My Samsung S3 is installed to the final version it can: 4.4.2
My Unity is the latest build: 5.4.0f3 (although I do plan on downgrade to the latest stable 5.3 whenever you make that version support update, purely for 5.3 already having most of its bugs smashed.)

Thoughts? Any ideas? I tried changing the canvas from static to scaling with the screen and still no change.


It might be a weird question, but I could see it possible due to the time between 5.4’s release and your asset release.

But is it possible you made those builds for the video using 5.3? I see the asset currently includes code that is deprecated in 5.4 (like Windows Phone 9 and Web Player).

Have you tried your demo builds in 5.4?

@SkyTech6

Thanks for trying this out. The phone you saw in the demo was a GS4 not s3. I’m surprised you even succeeded in loading the build on s3 as it requires android API level (17).

My guess of what’s causing the problem is the screen resolution on S3 affecting UI placement. I will look into this tomorrow.

Btw, unity 5.3.0 version of the SDK was submitted to asset store today, pending approval. so you will see it soon

@cren888

I found the mistake. It turns out that although I changed your UI canvas from constant size to scaling, I forgot to apply it to the prefab. My bad completely. Applied it to the prefab and now all the UI fits.

So on the UI, Canvas Scaler set UI Scale Mode from “Constant Pixel Size” to “Scale With Screen Size” and then just adjust the X until it is within your canvas border again. From there it SHOULD scale for every phone.

And since it has 4.4, I believe that falls within API Level (18)? As 17 was for 4.3.

Now my only problem is getting it to change from Connecting to Connected haha.

They both just sit there “Connecting” endlessly. Do you know if there is a minimum Android version for this?


Update: Tried this morning with my Sony Xperia Z1 (Android 5.0.2) and a ZTE (Android 5.1) and it was able to connect to the point it asks the ZTE if it would like to accept or decline a connection from the Xperia. However, once I do accept the connection the ZTE stops connecting and changes scenes back to One Player.

@SkyTech6

Thank you for finding the problem with UI - will have it fixed in next release.

For the connection problem you are having - can you check if WiFi is ON for both devices? The devices don’t need to be connected to any network, but WiFi needs to be on because we use P2P

Also in the Xperia Z1 to ZTE problem you described - ZTE changes back to One Player - did the Xperia Z1 changes to one player mode as well?

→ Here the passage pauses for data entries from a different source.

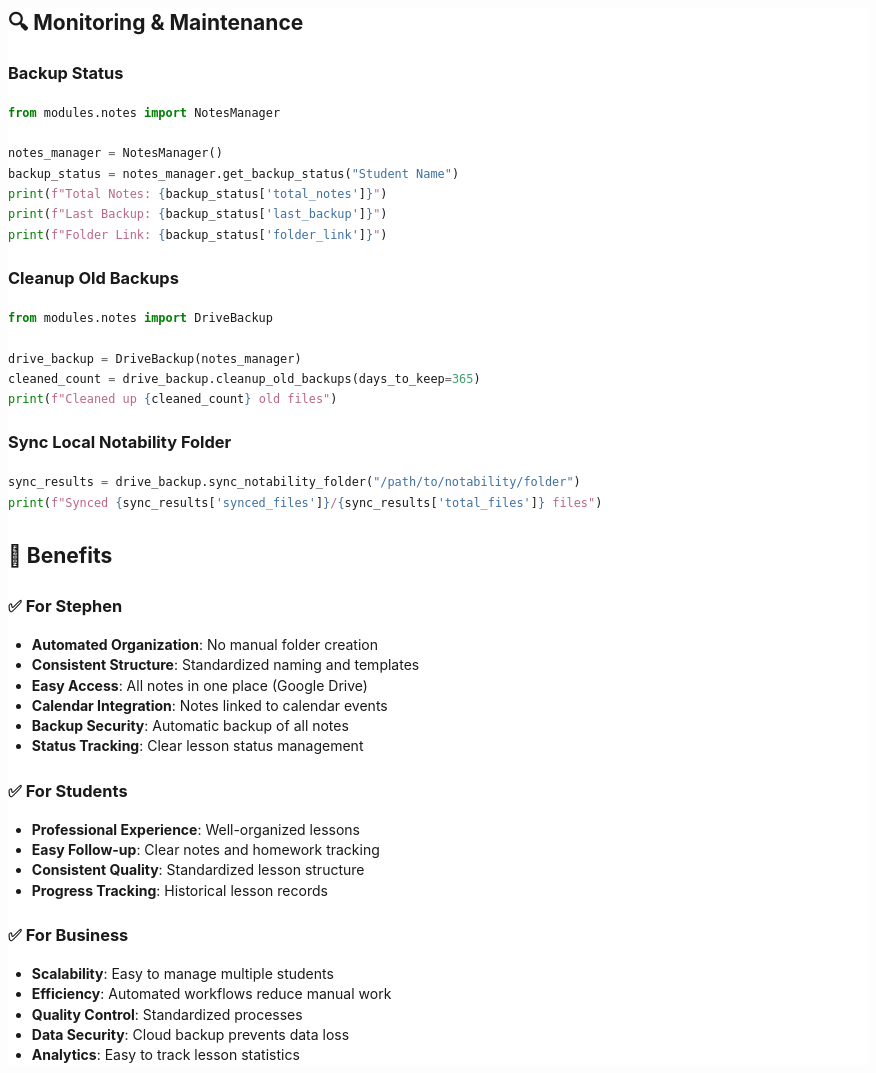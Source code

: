 ## 🔍 Monitoring & Maintenance

### Backup Status

```python
from modules.notes import NotesManager

notes_manager = NotesManager()
backup_status = notes_manager.get_backup_status("Student Name")
print(f"Total Notes: {backup_status['total_notes']}")
print(f"Last Backup: {backup_status['last_backup']}")
print(f"Folder Link: {backup_status['folder_link']}")
```

### Cleanup Old Backups

```python
from modules.notes import DriveBackup

drive_backup = DriveBackup(notes_manager)
cleaned_count = drive_backup.cleanup_old_backups(days_to_keep=365)
print(f"Cleaned up {cleaned_count} old files")
```

### Sync Local Notability Folder

```python
sync_results = drive_backup.sync_notability_folder("/path/to/notability/folder")
print(f"Synced {sync_results['synced_files']}/{sync_results['total_files']} files")
```

## 🎯 Benefits

### ✅ For Stephen
- **Automated Organization**: No manual folder creation
- **Consistent Structure**: Standardized naming and templates
- **Easy Access**: All notes in one place (Google Drive)
- **Calendar Integration**: Notes linked to calendar events
- **Backup Security**: Automatic backup of all notes
- **Status Tracking**: Clear lesson status management

### ✅ For Students
- **Professional Experience**: Well-organized lessons
- **Easy Follow-up**: Clear notes and homework tracking
- **Consistent Quality**: Standardized lesson structure
- **Progress Tracking**: Historical lesson records

### ✅ For Business
- **Scalability**: Easy to manage multiple students
- **Efficiency**: Automated workflows reduce manual work
- **Quality Control**: Standardized processes
- **Data Security**: Cloud backup prevents data loss
- **Analytics**: Easy to track lesson statistics
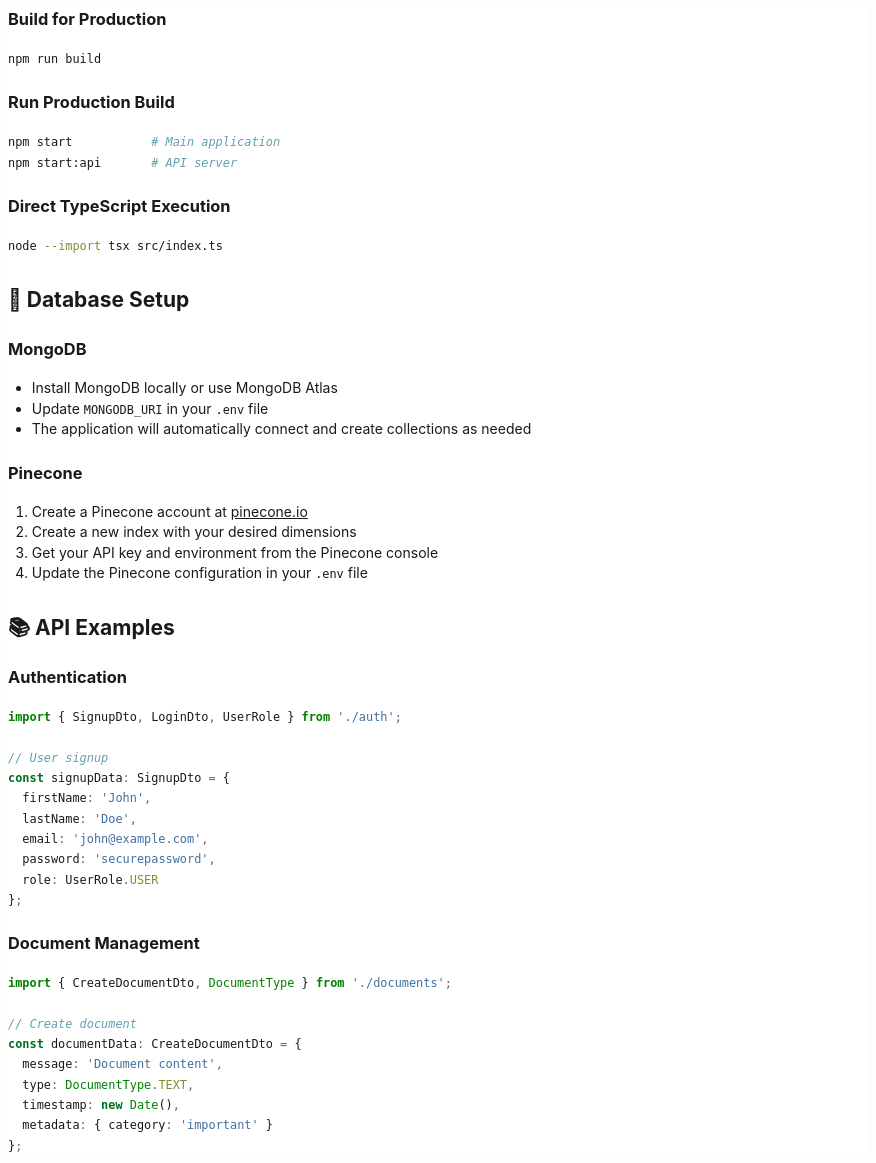 ### Build for Production
```bash
npm run build
```

### Run Production Build
```bash
npm start           # Main application
npm start:api       # API server
```

### Direct TypeScript Execution
```bash
node --import tsx src/index.ts
```

## 💾 Database Setup

### MongoDB
- Install MongoDB locally or use MongoDB Atlas
- Update `MONGODB_URI` in your `.env` file
- The application will automatically connect and create collections as needed

### Pinecone
1. Create a Pinecone account at [pinecone.io](https://pinecone.io)
2. Create a new index with your desired dimensions
3. Get your API key and environment from the Pinecone console
4. Update the Pinecone configuration in your `.env` file

## 📚 API Examples

### Authentication
```typescript
import { SignupDto, LoginDto, UserRole } from './auth';

// User signup
const signupData: SignupDto = {
  firstName: 'John',
  lastName: 'Doe',
  email: 'john@example.com',
  password: 'securepassword',
  role: UserRole.USER
};
```

### Document Management
```typescript
import { CreateDocumentDto, DocumentType } from './documents';

// Create document
const documentData: CreateDocumentDto = {
  message: 'Document content',
  type: DocumentType.TEXT,
  timestamp: new Date(),
  metadata: { category: 'important' }
};
```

Sorry for the questions - I don’t have a ZTE device (btw what’s the exact model) with me to test it out myself. Worst case I may need to send you a debug build, if you are open to that. thanks.

@cren888

Yea Wifi is on for both devices as well Bluetooth.

And when the ZTE changes back to One Player, the Xperia doesn’t; in fact it continues to say “Connecting”.

The ZTE’s model is M9518

And I think I might need to specific the Xperia Z1 is a Z1s(Essentially just the TMobile version, but stopped getting the Z1 Android updates at my current one), model is C6916.

I’m completely up for using a debugging build for you (although I don’t know your API much yet. So I recommend writing it to save everything you need to know to an output_log that I can send you).

That is very strange. I’ve sent a debug build to you. Please send back the log files when you have them. Thank you!

Great one. Any chance this sdk will split ALL the screen contents of 1 phone to another phone - like homescreen, calendar, messaging, image, video, all apps, games, etc, just like an extended second screen for phone…? Example: NEC Docomo Media S phone…

Thank you for the link. Our SDK is intended for use by Unity developers to develop games. Obviously the same technology can be embedded in any non-game app to do seamless extended screen (like the video is showing), as well. To synchronize every app on the phone all at the same time would require a deeper integration with the phone manufacturer, though.